Copenhagen Infrastructure Partners (CIP) has announced plans for Europe's largest green hydrogen facility on Denmark’s North Sea coast, powered by offshore wind and producing H2 to be used in the form of ammonia by Scandinavian shipping and agricultural giants such as Arla, Danish Crown and Moller-Maersk.
The 1GW electrolyser and an adjacent green ammonia plant in the port town of Esbjerg is expected to enter operations in 2026, CIP partner Michael Hannibal told Recharge.
Hannibal added that the companies are seeking all necessary environmental and other permits, and are expecting to take a final investment decision on the roughly €1bn ($1.2bn) project in 2023.
Some larger hydrogen projects are in the early planning stages in Europe, such as the NortH2 or AquaVentus ventures in the Dutch and German parts of the North Sea, but those have longer planning horizons and would only get to a gigawatt scale in the 2030s.
"Scaling it up to a really large scale of 1GW electrolyser capacity is an interesting challenge, especially for the supply chain engaged,” Hannibal said.
Surplus offshore wind power
Hannibal added that no single offshore wind farm has been chosen for the power to feed the electrolyser, but some of it could come from Denmark’s 1GW Thor project that is due to enter service between 2025 and 2027.
The electricity is slated to come in part from power purchase contracts (PPAs), as well as from surplus offshore wind power in Denmark's grid. The northern European country on windy days can already meet all its electricity needs from offshore wind and still have surplus production, Hannibal said.
The offshore wind power will first be used to produce green hydrogen in the electrolyser. In a second step, the green H2 will be processed into green ammonia to be used in agriculture as CO2-free fertiliser, and by the shipping industry as green fuel.
Using the green ammonia from the Esbjerg plant is expected to reduce CO2 emissions by about 1.5 million tonnes per year, or the equivalent to removing 730,000 cars from the roads permanently, CIP said.
CIP, dairy and foods companies Arla, Danish Crown and DLG, and shipping groups Moller-Maersk and DFDS in a memorandum of understanding (MoU) committed themselves to realising the facility.
“With this project, we support further development to cut CO2 emission from agriculture and shipping in Denmark, through the use of CO2-free green fertilisers and green fuel,” said Christian Skakkebæk, senior partner in CIP, responsible for the Energy Transition Fund that is slated to finance the project.
“The agriculture and shipping industries are embarking on a journey of decarbonisation.”
PensionDenmark is among the potential investors for the Esbjerg project through CIP’s Energy Transition Fund.
“This is a natural evolution for us at PensionDanmark,” said the company’s chief executive Torben Möger, who is also chairman of the Danish Government’s Climate Partnership on Finance.
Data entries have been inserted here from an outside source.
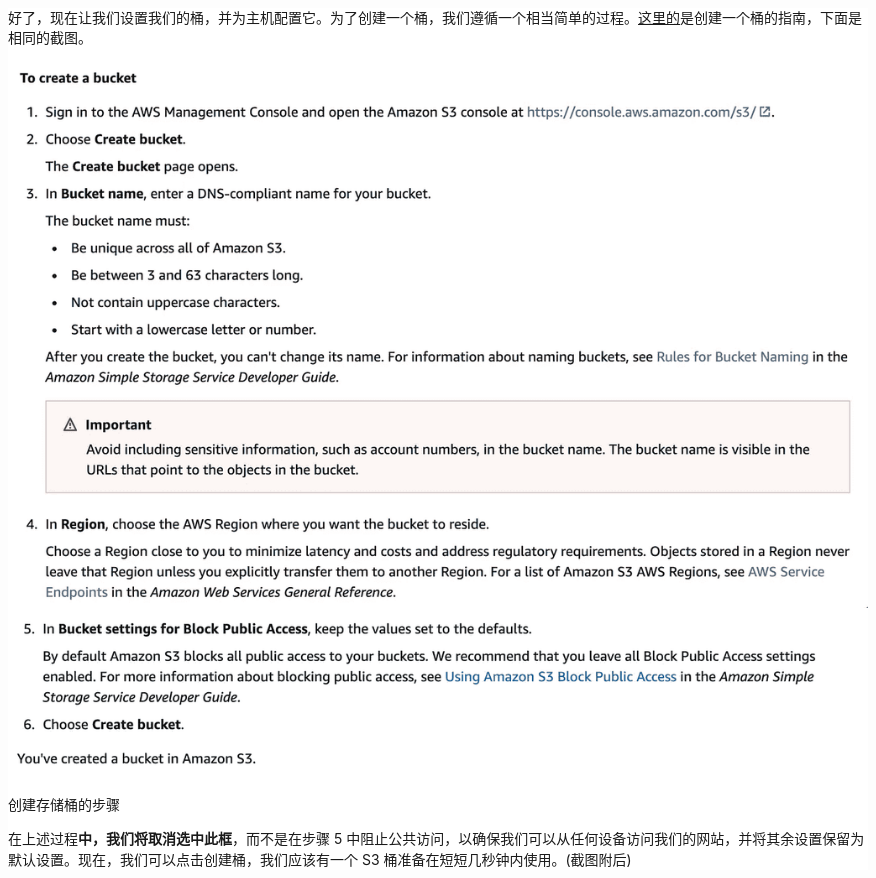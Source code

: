 好了，现在让我们设置我们的桶，并为主机配置它。为了创建一个桶，我们遵循一个相当简单的过程。[这里的](https://docs.aws.amazon.com/AmazonS3/latest/gsg/CreatingABucket.html)是创建一个桶的指南，下面是相同的截图。

![](img/88743b560700bf31b3e149af3c8253b4.png)![](img/a3be2a7aa731372aa6175c6397b833d4.png)

创建存储桶的步骤

在上述过程**中，我们将取消选中此框**，而不是在步骤 5 中阻止公共访问，以确保我们可以从任何设备访问我们的网站，并将其余设置保留为默认设置。现在，我们可以点击创建桶，我们应该有一个 S3 桶准备在短短几秒钟内使用。(截图附后)
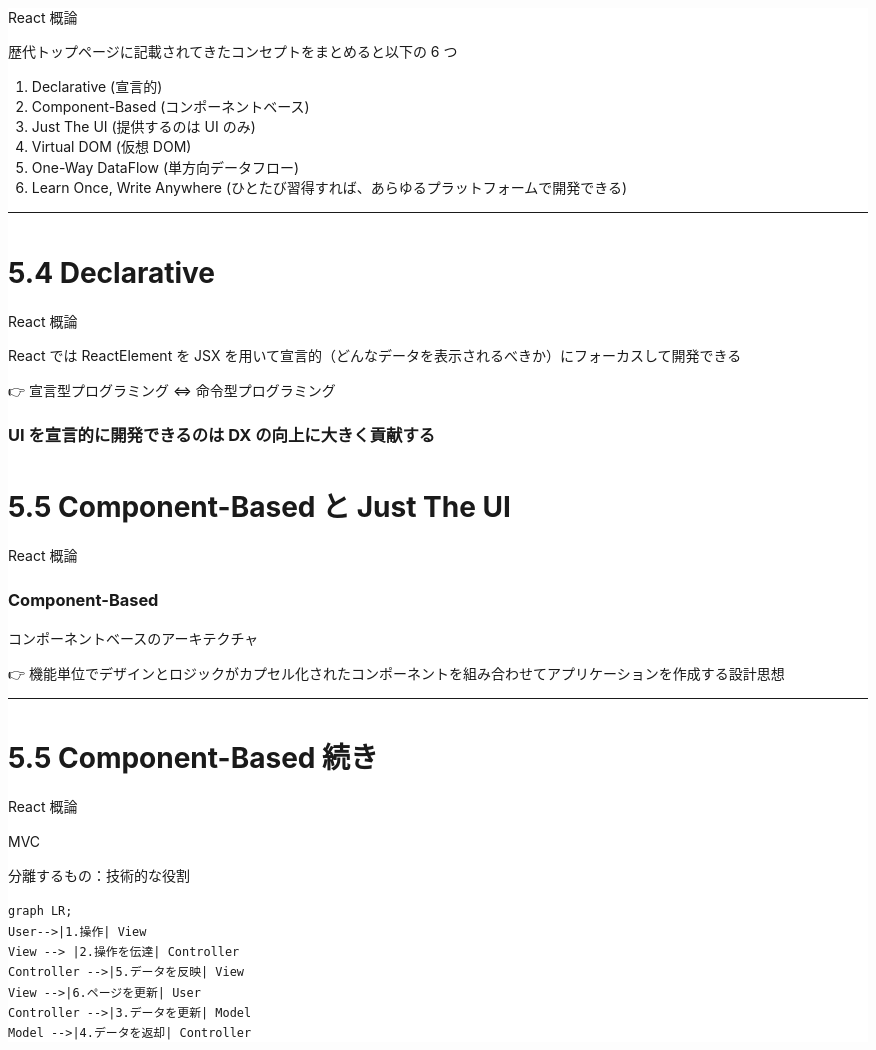 React 概論

歴代トップページに記載されてきたコンセプトをまとめると以下の 6 つ

1. Declarative (宣言的)
1. Component-Based (コンポーネントベース)
1. Just The UI (提供するのは UI のみ)
1. Virtual DOM (仮想 DOM)
1. One-Way DataFlow (単方向データフロー)
1. Learn Once, Write Anywhere (ひとたび習得すれば、あらゆるプラットフォームで開発できる)

---

# 5.4 Declarative

React 概論

React では ReactElement を JSX を用いて宣言的（どんなデータを表示されるべきか）にフォーカスして開発できる

👉 宣言型プログラミング <=> 命令型プログラミング

### UI を宣言的に開発できるのは DX の向上に大きく貢献する

<div class="mt-5">

# 5.5 Component-Based と Just The UI

React 概論

### Component-Based

コンポーネントベースのアーキテクチャ

👉 機能単位でデザインとロジックがカプセル化されたコンポーネントを組み合わせてアプリケーションを作成する設計思想

</div>

---

# 5.5 Component-Based 続き

React 概論

<div class="mt-5">
<div>
<span class="text-2xl font-bold">MVC</span>

分離するもの：<span class="text-red-500">技術的な役割</span>

```mermaid
graph LR;
User-->|1.操作| View
View --> |2.操作を伝達| Controller
Controller -->|5.データを反映| View
View -->|6.ページを更新| User
Controller -->|3.データを更新| Model
Model -->|4.データを返却| Controller

```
“More than 10 years ago, we were a first mover into renewable infrastructure investments including offshore wind. We are excited about the opportunity to continue investing with CIP at the forefront of the energy market developments, beginning with the project in Esbjerg, and will present the opportunity to our board next month.”
The Nordic agricultural and foods producers see the planned Esbjerg facility as an opportunity to decarbonise at least part of their dairy and meat operations.
Jais Valeur, chief executive at Europe’s largest pork producer, Danish Crown, said: “We want to cut CO2 emissions by 50 % in 2030, and we want to be carbon neutral in 2050.
“The Power-to-X facility planned by CIP in Esbjerg will bring an important contribution to our efforts: green fertiliser. By replacing chemical fertiliser with green fertiliser at the field, we can spare the atmosphere for 1.5 million tonnes of CO2.”
In the shipping industry, companies expressed hopes the project could replace part of their current fossil fuel use.
”There is a very real sense of urgency in curbing shipping’s emissions, and we must develop scalable carbon neutral fuels,” said Henriette Hallberg Thygesen, CEO of fleet & strategic brands at shipping giant A.P. Moller-Maersk.
The company, which operates the world’s largest fleet of container vessels, plans to have a first vessel in the water that is running on carbon neutral methanol by 2023.
“Nevertheless, we consider green ammonia as a promising option for marine fuels and a dual fuel engine for ammonia is under development. We are optimistic that ammonia, along with methanol and alcohol-lignin blends will be powering Maersk-vessels in the future.”
Shipping and logistics company DFDS, which is among the largest in the North Sea region, added no green fossil alternative for vessels exists currently.
“That’s why we’re partnering in projects like power-to-ammonia,” the company’s CEO Torben Carlsen said.
“The cooperation of fuel users and producers along with scientists and society is the fastest way to make sustainable fuels available as realistic alternatives to the fossil fuels we combust in our vehicles and vessels today.
“I hope that this partnership will help us reach our goal of operating zero-emission ferries and trucks much faster than without the partnership.”
Excess heat from the Esbjerg facility will be used to provide heating for a third of the local households in the city, CIP said.